═════ Records for the task ═════

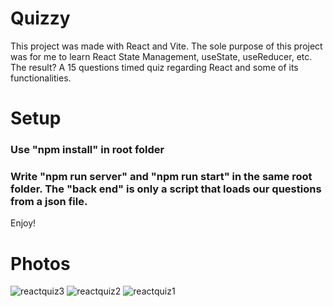 # Quizzy

This project was made with React and Vite. The sole purpose of this project was for me to learn React State Management, useState, useReducer, etc.
The result? A 15 questions timed quiz regarding React and some of its functionalities.


# Setup 
### Use "npm install" in root folder
### Write "npm run server" and "npm run start" in the same root folder. The "back end" is only a script that loads our questions from a json file.
Enjoy!

# Photos

![reactquiz3](https://github.com/RaoulGrn/react-quiz/assets/108396853/99717e2c-50a2-4870-94f9-186c484fe4d9)
![reactquiz2](https://github.com/RaoulGrn/react-quiz/assets/108396853/749b0c22-b584-4041-956b-01c188e26a9f)
![reactquiz1](https://github.com/RaoulGrn/react-quiz/assets/108396853/2f9bd966-983d-4e4c-a2a2-0826f5a03994)
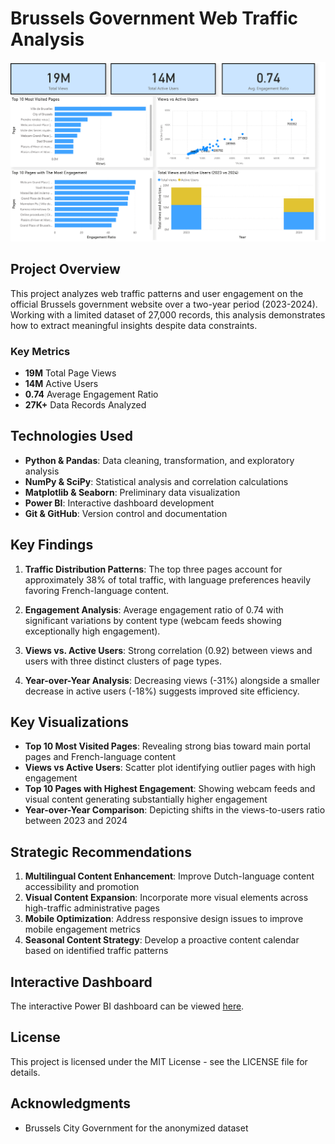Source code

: # Brussels Government Web Traffic Analysis

![Brussels Web Traffic Dashboard](Trafic%20Analysis%20City%20of%20Brussels-1.png)

## Project Overview

This project analyzes web traffic patterns and user engagement on the official Brussels government website over a two-year period (2023-2024). Working with a limited dataset of 27,000 records, this analysis demonstrates how to extract meaningful insights despite data constraints.

### Key Metrics
- **19M** Total Page Views
- **14M** Active Users
- **0.74** Average Engagement Ratio
- **27K+** Data Records Analyzed

## Technologies Used

- **Python & Pandas**: Data cleaning, transformation, and exploratory analysis
- **NumPy & SciPy**: Statistical analysis and correlation calculations
- **Matplotlib & Seaborn**: Preliminary data visualization
- **Power BI**: Interactive dashboard development
- **Git & GitHub**: Version control and documentation

## Key Findings

1. **Traffic Distribution Patterns**: The top three pages account for approximately 38% of total traffic, with language preferences heavily favoring French-language content.

2. **Engagement Analysis**: Average engagement ratio of 0.74 with significant variations by content type (webcam feeds showing exceptionally high engagement).

3. **Views vs. Active Users**: Strong correlation (0.92) between views and users with three distinct clusters of page types.

4. **Year-over-Year Analysis**: Decreasing views (-31%) alongside a smaller decrease in active users (-18%) suggests improved site efficiency.

## Key Visualizations

- **Top 10 Most Visited Pages**: Revealing strong bias toward main portal pages and French-language content
- **Views vs Active Users**: Scatter plot identifying outlier pages with high engagement
- **Top 10 Pages with Highest Engagement**: Showing webcam feeds and visual content generating substantially higher engagement
- **Year-over-Year Comparison**: Depicting shifts in the views-to-users ratio between 2023 and 2024

## Strategic Recommendations

1. **Multilingual Content Enhancement**: Improve Dutch-language content accessibility and promotion
2. **Visual Content Expansion**: Incorporate more visual elements across high-traffic administrative pages
3. **Mobile Optimization**: Address responsive design issues to improve mobile engagement metrics
4. **Seasonal Content Strategy**: Develop a proactive content calendar based on identified traffic patterns

## Interactive Dashboard

The interactive Power BI dashboard can be viewed [here](https://app.powerbi.com/reportEmbed?reportId=54de2a91-9c47-4494-a417-0d3e652a7aa0&autoAuth=true&ctid=ed1fc57f-8a97-47e7-9de1-9302dfd786ae).



## License

This project is licensed under the MIT License - see the LICENSE file for details.

## Acknowledgments

- Brussels City Government for the anonymized dataset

═════

▶ Task directions
Report the number of lines, in the entries above, that contain the word "This", without any other text.

▶ Your response
3